GHUM: In 2017, Krishnamoorthy et al. proposed an efficient algorithm named GHUM (Generalized High Utility Mining) [22]. GHUM presents a simplified utility-list based data structure to store information of itemsets. It does not use separate utility-list to store items. It sorts the negative items in ascending order using support (frequency) of items to generate candidates efficiently. GHUM adopts and modifies existing pruning strategies U-Prune and LA-Prune [21]. Utility-list based algorithms require expensive intersection operations to evaluate candidate. Therefore, it presents a novel pruning strategy (N-Prune) to significantly reduce the total number of evaluations. It also presents an anti-monotonic property based pruning strategy (A-Prune) for mining HUIs with negative items. GHUM is shown more than an order of magnitude improvement at a fraction of the memory over the current state-of-the-art FHN.

HUPNU: In 2017, Gan et al. proposed an algorithm named HUPNU (mining High-Utility itemsets with both Positive and Negative unit profits from Uncertain databases) to mine HUIs with negative utility value from uncertain datasets [19]. It considers the probability values of items for mining HUIs. It uses a vertical PU±-list (Probability-Utility list with Positive-and-Negative profits) structure to store both negative and positive items. It presents six pruning strategies to reduce the search space, a number of unpromising itemsets can be early pruned when constructing the PU±-list.

FOSHU: In 2015, Fournier-Viger et al. proposed an algorithm FOSHU (Faster On-Shelf High Utility itemset miner) [17] to mine HUIs with negative utility from on-shelf datasets. On-shelf items consider the shelf time of items. It is an extension of FHN algorithm [13]. Hence, it utilizes the utility-list structure to store the information of items. FOSHU mines itemsets in a single phase without generating candidates and also mines all times periods at the same time rather than mining each time period separately unlike USpan [58]. Therefore, it avoids the costly merge operations of itemsets found in each time period.

KOSHU: In 2017, Dam et al. proposed an algorithm KOSHU [8] which is an extension of FOSHU. KOSHU presents a new research issue where negative utility and shelf time of items are considered. KOSHU targets limitations of minimum utility threshold based on-shelf HUIs mining. KOSHU mines top-k high on-shelf utility itemsets (HOUIs). Hence, it allows the user to specify the value of k instead of the min _ util threshold. k is the number of itemsets to be found. KOSHU mines top-k HOUIs in all the time periods at the same time alike FOSHU. KOSHU introduces three novel strategies named EMPRP (efficient estimated co-occurrence maximum period rate pruning) CE2P (Concurrence existing of pair 2-itemset pruning) and PUP (Period utility pruning). KOSHU proposed a threshold raising strategy named RIRU (Relative utilities threshold raising strategy). RIRU is inspired by the traditional top-k HUIs mining strategy named RIU which is proposed by REPT [38].

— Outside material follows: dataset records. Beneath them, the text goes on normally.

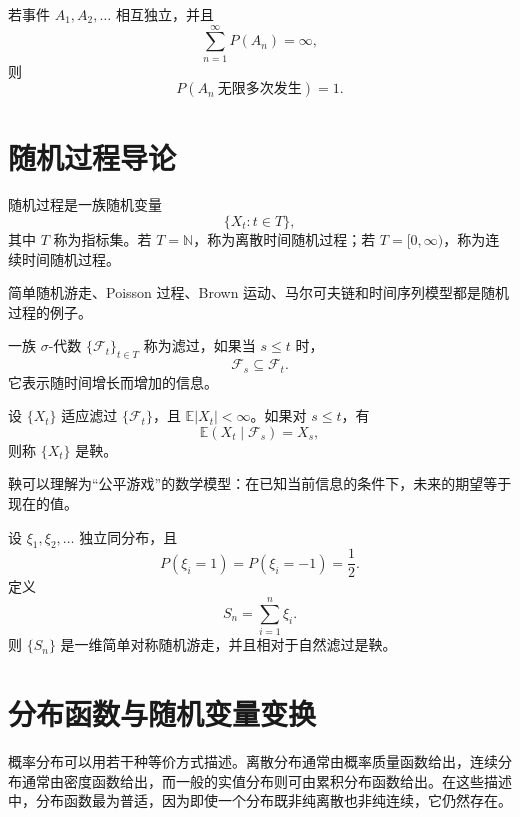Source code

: \begin{theorem}
若事件 $A_1,A_2,\dots$ 相互独立，并且
\[
    \sum_{n=1}^{\infty}P(A_n)=\infty,
\]
则
\[
    P(A_n\ \text{无限多次发生})=1.
\]
\end{theorem}

\section{随机过程导论}

\begin{definition}[随机过程]
随机过程是一族随机变量
\[
    \{X_t:t\in T\},
\]
其中 $T$ 称为指标集。若 $T=\mathbb{N}$，称为离散时间随机过程；若 $T=[0,\infty)$，称为连续时间随机过程。
\end{definition}

\begin{example}
简单随机游走、Poisson 过程、Brown 运动、马尔可夫链和时间序列模型都是随机过程的例子。
\end{example}

\begin{definition}[滤过]
一族 $\sigma$-代数 $\{\mathcal{F}_t\}_{t\in T}$ 称为滤过，如果当 $s\le t$ 时，
\[
    \mathcal{F}_s\subseteq\mathcal{F}_t.
\]
它表示随时间增长而增加的信息。
\end{definition}

\begin{definition}[鞅]
设 $\{X_t\}$ 适应滤过 $\{\mathcal{F}_t\}$，且 $\mathbb{E}|X_t|<\infty$。如果对 $s\le t$，有
\[
    \mathbb{E}(X_t\mid\mathcal{F}_s)=X_s,
\]
则称 $\{X_t\}$ 是鞅。
\end{definition}

\begin{remark}
鞅可以理解为“公平游戏”的数学模型：在已知当前信息的条件下，未来的期望等于现在的值。
\end{remark}

\begin{example}[简单随机游走]
设 $\xi_1,\xi_2,\dots$ 独立同分布，且
\[
    P(\xi_i=1)=P(\xi_i=-1)=\frac12.
\]
定义
\[
    S_n=\sum_{i=1}^n \xi_i.
\]
则 $\{S_n\}$ 是一维简单对称随机游走，并且相对于自然滤过是鞅。
\end{example}

\section{分布函数与随机变量变换}

概率分布可以用若干种等价方式描述。离散分布通常由概率质量函数给出，连续分布通常由密度函数给出，而一般的实值分布则可由累积分布函数给出。在这些描述中，分布函数最为普适，因为即使一个分布既非纯离散也非纯连续，它仍然存在。


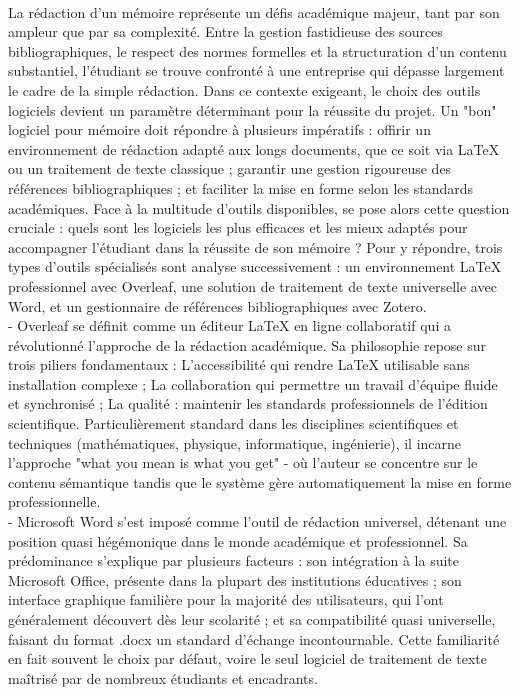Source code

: \documentclass[]{article}
\begin{document}
\paragraph{}
La rédaction d'un mémoire représente un défis académique majeur, tant par son ampleur que par sa complexité. Entre la gestion fastidieuse des sources bibliographiques, le respect des normes formelles et la structuration d'un contenu substantiel, l'étudiant se trouve confronté à une entreprise qui dépasse largement le cadre de la simple rédaction. Dans ce contexte exigeant, le choix des outils logiciels devient un paramètre déterminant pour la réussite du projet. Un "bon" logiciel pour mémoire doit répondre à plusieurs impératifs : offirir un environnement de rédaction adapté aux longs documents, que ce soit via LaTeX ou un traitement de texte classique ; garantir une gestion rigoureuse des références bibliographiques ; et faciliter la mise en forme selon les standards académiques. Face à la multitude d'outils disponibles, se pose alors cette question cruciale : quels sont les logiciels les plus efficaces et les mieux adaptés pour accompagner l'étudiant dans la réussite de son mémoire ? Pour y répondre, trois types d'outils spécialisés sont analyse successivement : un environnement LaTeX professionnel avec Overleaf, une solution de traitement de texte universelle avec Word, et un gestionnaire de références bibliographiques avec Zotero.\\
- Overleaf se définit comme un éditeur LaTeX en ligne collaboratif qui a révolutionné l'approche de la rédaction académique. Sa philosophie repose sur trois piliers fondamentaux : L'accessibilité qui rendre LaTeX utilisable sans installation complexe ; La collaboration qui permettre un travail d'équipe fluide et synchronisé ; La qualité : maintenir les standards professionnels de l'édition scientifique. Particulièrement standard dans les disciplines scientifiques et techniques (mathématiques, physique, informatique, ingénierie), il incarne l'approche "what you mean is what you get" - où l'auteur se concentre sur le contenu sémantique tandis que le système gère automatiquement la mise en forme professionnelle.\\
- Microsoft Word s'est imposé comme l'outil de rédaction universel, détenant une position quasi hégémonique dans le monde académique et professionnel. Sa prédominance s'explique par plusieurs facteurs : son intégration à la suite Microsoft Office, présente dans la plupart des institutions éducatives ; son interface graphique familière pour la majorité des utilisateurs, qui l'ont généralement découvert dès leur scolarité ; et sa compatibilité quasi universelle, faisant du format .docx un standard d'échange incontournable. Cette familiarité en fait souvent le choix par défaut, voire le seul logiciel de traitement de texte maîtrisé par de nombreux étudiants et encadrants.\\
\end{document}
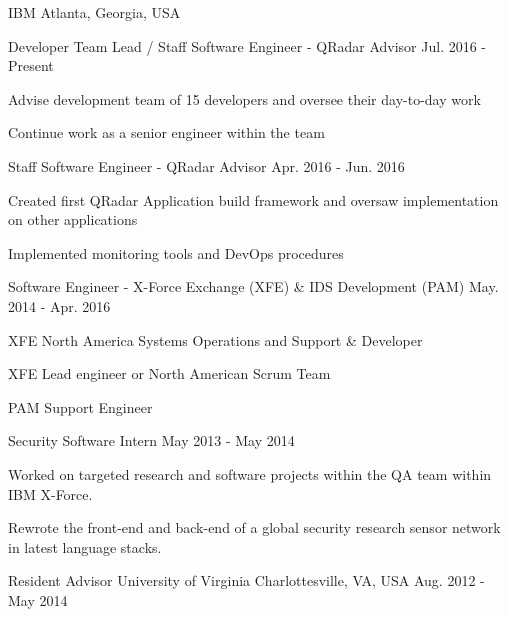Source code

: \begin{cventries}
  \cvmultientry
    {IBM}
    {Atlanta, Georgia, USA}
    {
      \begin{cvsubentries}
        \cvsubentry
          {Developer Team Lead / Staff Software Engineer - QRadar Advisor}
          {Jul. 2016 - Present}
          {
          \begin{cvitems}
            \item {Advise development team of 15 developers and oversee their day-to-day work}
            \item {Continue work as a senior engineer within the team}
          \end{cvitems}
          }
          \cvsubentry
          {Staff Software Engineer - QRadar Advisor}
          {Apr. 2016 - Jun. 2016}
          {
          \begin{cvitems}
            \item {Created first QRadar Application build framework and oversaw implementation on other applications}
            \item {Implemented monitoring tools and DevOps procedures}
          \end{cvitems}
          }
          \cvsubentry
          {Software Engineer - X-Force Exchange (XFE) \& IDS Development (PAM)}
          {May. 2014 - Apr. 2016}
          {
          \begin{cvitems}
            \item {XFE North America Systems Operations and Support \& Developer}
            \item {XFE Lead engineer or North American Scrum Team}
            \item {PAM Support Engineer}
          \end{cvitems}
          }
          \cvsubentry
          {Security Software Intern}
          {May 2013 - May 2014}
          {
          \begin{cvitems}
            \item {Worked on targeted research and software projects within the QA team within IBM X-Force.}
            \item {Rewrote the front-end and back-end of a global security research sensor network in latest language stacks.}
          \end{cvitems}
          }
      \end{cvsubentries}
    }
  \cventry
    {Resident Advisor}
    {University of Virginia}
    {Charlottesville, VA, USA}
    {Aug. 2012 - May 2014}

\end{cventries}
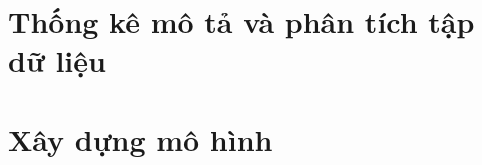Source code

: \documentclass[14pt, a4paper]{article}
\theoremstyle{sltheorem}
\theoremstyle{soltheorem}
\begin{document}
            

            




    \section{Thống kê mô tả và phân tích tập dữ liệu}
    
    

    

    

    \section{Xây dựng mô hình}

    

    
    
    
    
    
    
    
    
    

    
    
    

    

    
\end{document}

Both real and synthetic datasets having varied characteristics have been used for experimental results. Two synthetic datasets T10I4D100K and T40I10D100K also used for experiments by most of the algorithms. These datasets also used in the traditional HUIs mining. Table 7 shows the statistical characteristics of the datasets. The external utility or unit profit for items are generated between -1000 to 1000 by using a log-normal distribution [30, 40]. The internal utility or quantity of items are generated randomly between 1 and 5 [16, 49]. We categorize the datasets into two parts, dense and sparse. Dense datasets where all items appear in almost all transactions. Sparse datasets where a few items in the transaction appear. The datasets used in the studied paper can be found on the SPMF website [15].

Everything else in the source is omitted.